Last published date: 2021-10-13

Nigeria’s media and entertainment industry, “Nollywood,” originated in 1992. It is currently the second most prolific film industry in the world. It is a globally recognized brand for practitioners in film, including script writing, directing, sound, acting, cinematography, make-up, and editing. The industry is located throughout several major production centers like Lagos, Onitsha, Enugu, Asaba, and Abuja.  Nollywood was valued at $3.6 billion in 2016 and is projected to be worth $6.4 billion by 2021. The music sector also recorded significant growth over the years. 

According to PwC Global Entertainment and Media Outlook for 2020-2024, Nigeria’s media and entertainment industry is one of the fastest growing creative industries in the world.  It has the potential to become the country’s greatest export, with projected annual growth rate of 8.6% and a compound annual growth rate (CAGR) of 19.3% from 2018-2023. PwC indicates that in 2021, Nigeria’s film industry contributed 2.3% and about 239 billion naira ($660 million) to GDP and projects that the industry will increase its export revenue earnings to over $1 billion. The motion picture and music recording industry exceeded 2020 projected $806 million revenue contributing about 730 billion naira ($1.8 billion) to the country’s GDP.

The country’s television and video market grew by 7.49% to $806 million in 2020, up from $732 million in 2018. The industry is projected to earn about $900 million in 2023. The market is driven by subscription revenue, which accounted for 72.26% of total revenue in 2018. TV advertising accounts for 21.31% of total revenue while physical home videos account for 5.33%. Subscription-based movie streaming are also very popular in Nigeria attracting players like Netflix, Iroko TV, and Startimes.  Although Netflix subscription has long been available in Nigeria, they made their official debut in Nigeria in February 2020, joining several major distributors of filmed content in Nigeria.

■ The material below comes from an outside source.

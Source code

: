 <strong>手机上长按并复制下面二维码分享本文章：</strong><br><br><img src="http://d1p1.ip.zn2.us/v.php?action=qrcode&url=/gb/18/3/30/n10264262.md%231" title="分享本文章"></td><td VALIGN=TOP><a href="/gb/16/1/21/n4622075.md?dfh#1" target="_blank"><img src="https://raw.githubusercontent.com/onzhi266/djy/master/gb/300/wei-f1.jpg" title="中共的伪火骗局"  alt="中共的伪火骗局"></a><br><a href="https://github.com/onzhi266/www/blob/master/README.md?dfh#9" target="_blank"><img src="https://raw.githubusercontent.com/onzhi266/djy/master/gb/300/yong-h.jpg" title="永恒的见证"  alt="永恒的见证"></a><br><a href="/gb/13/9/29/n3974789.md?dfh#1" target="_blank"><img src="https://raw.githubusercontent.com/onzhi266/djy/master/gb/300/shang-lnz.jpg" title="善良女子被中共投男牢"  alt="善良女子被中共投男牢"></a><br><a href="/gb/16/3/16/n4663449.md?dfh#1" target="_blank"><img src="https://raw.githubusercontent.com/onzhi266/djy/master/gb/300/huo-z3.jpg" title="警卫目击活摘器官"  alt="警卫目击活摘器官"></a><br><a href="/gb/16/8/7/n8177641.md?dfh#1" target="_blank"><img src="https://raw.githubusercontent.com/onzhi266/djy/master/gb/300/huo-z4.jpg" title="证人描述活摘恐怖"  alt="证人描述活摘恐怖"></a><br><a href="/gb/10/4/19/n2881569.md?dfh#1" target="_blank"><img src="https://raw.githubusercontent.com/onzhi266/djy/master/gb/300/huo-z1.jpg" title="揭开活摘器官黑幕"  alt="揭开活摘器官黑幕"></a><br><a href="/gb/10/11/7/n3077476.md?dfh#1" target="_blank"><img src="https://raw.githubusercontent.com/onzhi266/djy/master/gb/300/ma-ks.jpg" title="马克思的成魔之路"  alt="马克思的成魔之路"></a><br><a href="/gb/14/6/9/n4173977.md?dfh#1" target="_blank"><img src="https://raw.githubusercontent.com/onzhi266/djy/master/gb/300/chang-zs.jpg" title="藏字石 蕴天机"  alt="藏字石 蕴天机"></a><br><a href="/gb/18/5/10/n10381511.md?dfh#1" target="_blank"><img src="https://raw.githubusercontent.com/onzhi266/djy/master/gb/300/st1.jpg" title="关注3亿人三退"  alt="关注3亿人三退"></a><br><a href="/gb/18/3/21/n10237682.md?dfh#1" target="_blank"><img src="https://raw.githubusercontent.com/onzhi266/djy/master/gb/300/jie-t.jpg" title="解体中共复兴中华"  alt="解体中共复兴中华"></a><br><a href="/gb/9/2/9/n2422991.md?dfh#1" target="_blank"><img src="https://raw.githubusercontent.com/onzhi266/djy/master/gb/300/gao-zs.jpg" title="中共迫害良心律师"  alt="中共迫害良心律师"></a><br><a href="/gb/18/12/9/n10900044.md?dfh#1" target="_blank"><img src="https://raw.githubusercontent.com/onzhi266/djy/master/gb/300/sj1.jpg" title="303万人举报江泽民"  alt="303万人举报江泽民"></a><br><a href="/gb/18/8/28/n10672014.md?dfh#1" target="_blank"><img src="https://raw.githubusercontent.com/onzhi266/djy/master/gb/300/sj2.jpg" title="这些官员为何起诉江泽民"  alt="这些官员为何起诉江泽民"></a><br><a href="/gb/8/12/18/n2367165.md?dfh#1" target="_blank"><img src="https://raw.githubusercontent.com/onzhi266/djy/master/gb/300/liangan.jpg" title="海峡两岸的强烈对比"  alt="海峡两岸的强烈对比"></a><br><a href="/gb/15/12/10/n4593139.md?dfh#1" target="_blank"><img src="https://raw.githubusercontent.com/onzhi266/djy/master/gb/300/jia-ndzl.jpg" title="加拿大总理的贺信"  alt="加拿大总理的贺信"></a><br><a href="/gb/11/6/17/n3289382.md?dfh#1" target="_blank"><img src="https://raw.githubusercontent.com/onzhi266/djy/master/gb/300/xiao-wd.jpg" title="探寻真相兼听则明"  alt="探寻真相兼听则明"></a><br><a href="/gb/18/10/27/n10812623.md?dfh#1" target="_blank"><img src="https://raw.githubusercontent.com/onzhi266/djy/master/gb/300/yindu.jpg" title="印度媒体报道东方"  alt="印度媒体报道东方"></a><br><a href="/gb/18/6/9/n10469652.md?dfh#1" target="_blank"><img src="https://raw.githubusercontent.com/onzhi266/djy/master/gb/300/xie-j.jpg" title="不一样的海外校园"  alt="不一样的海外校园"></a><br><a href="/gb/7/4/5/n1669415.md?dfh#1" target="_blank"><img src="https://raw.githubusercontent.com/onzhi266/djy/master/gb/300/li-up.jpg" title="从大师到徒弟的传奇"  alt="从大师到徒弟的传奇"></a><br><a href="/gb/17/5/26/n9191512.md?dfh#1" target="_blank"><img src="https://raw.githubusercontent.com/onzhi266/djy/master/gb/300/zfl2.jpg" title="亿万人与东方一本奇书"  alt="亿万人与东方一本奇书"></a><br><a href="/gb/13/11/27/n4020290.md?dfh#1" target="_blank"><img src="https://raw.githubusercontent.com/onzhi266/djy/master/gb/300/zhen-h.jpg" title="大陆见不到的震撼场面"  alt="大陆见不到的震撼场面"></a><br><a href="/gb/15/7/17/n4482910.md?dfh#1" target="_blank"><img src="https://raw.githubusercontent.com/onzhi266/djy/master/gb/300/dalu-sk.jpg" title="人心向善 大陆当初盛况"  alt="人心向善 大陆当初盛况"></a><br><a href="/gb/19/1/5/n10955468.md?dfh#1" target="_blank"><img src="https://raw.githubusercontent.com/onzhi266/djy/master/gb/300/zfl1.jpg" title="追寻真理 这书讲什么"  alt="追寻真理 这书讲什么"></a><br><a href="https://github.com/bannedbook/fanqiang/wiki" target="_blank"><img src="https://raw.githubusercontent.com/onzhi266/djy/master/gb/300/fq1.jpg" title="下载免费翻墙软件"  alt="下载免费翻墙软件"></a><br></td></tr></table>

Nigeria produces around 2,500 films annually and is projected to record total cinema revenue of $22 million in 2021, rising at 8.6% CAGR.  Total music revenue is estimated to rise to $73 million at 13.4% CAGR in 2021. As of 2021, the local industry employs about a million people and generates over $8 billion for the economy. According to an IMF reports, the industry is projected to generate an estimated revenue of $10.8 billion by 2023 and account for 1.4% of GDP.

A new study by Research and Markets, shows that Nigeria will contribute about 10 million (21.2%) pay television subscribers to Africa’s 47.26 million pay TV base by 2025. The report indicates that in 2020, Nigeria overtook South Africa in pay TV subscription as the country currently has over 6.9 million pay Tv households as of 2021.  It is projected to grow to upwards of 7.4 million by 2023. The Nigerian Minister of Information and Culture, Lai Mohammed, has projected that the Nigerian music industry is set to generate $86 million (3.09 billion naira) in revenue in 2021, making it the region’s largest.  Digital music consumption contributed the largest portion of the revenue.

The music sector of Nigeria’s entertainment industry also recorded significant growth over the years. Stakeholders include artists, musicians, producers, promoters, managers, distributors, and marketers. In the past six years, the growing numbers of new production studios and artists enabled a more vibrant and self-sustaining industry. The investments have aided production of world-class quality music.  In this environment, Nigerian musicians have developed a vast spectrum of music genres.

The industry has won prestigious awards with artists like Wizkid and Burnaboy claiming Grammy awards hence attracting more and more investments from several sources such as Spotify, the global leader in music streaming is also moving into the Nigerian market as part of a broader global expansion.

COVID-19 led to the shutdown of public shows and concerts.  There was an increase in internet music subscribers (154.3 million as of December 2020), digital song sales, and online streaming. Much of the music industry’s revenue potential, particularly from recorded music, remains untapped. Importantly, music streaming, which accounts for more than half the revenue of the global music industry, shows comparatively low penetration rates in Nigeria.

Challenges in the Media and Entertainment Sector

Nigeria face challenges with copyright piracy. This poses some difficulty in monetizing services in the industry.  The impact of COVID-19 necessitated lockdown measures, leading to many media businesses being unable to pay salaries and down-sizing because of high cost of operations. Newspaper Proprietors Association of Nigeria (NPAN), Broadcasting Organizations of Nigeria (BON), and Nigerian Union of Journalists (NUJ) are currently making an appeal to the government of Nigeria (GON) for financial intervention in the industry.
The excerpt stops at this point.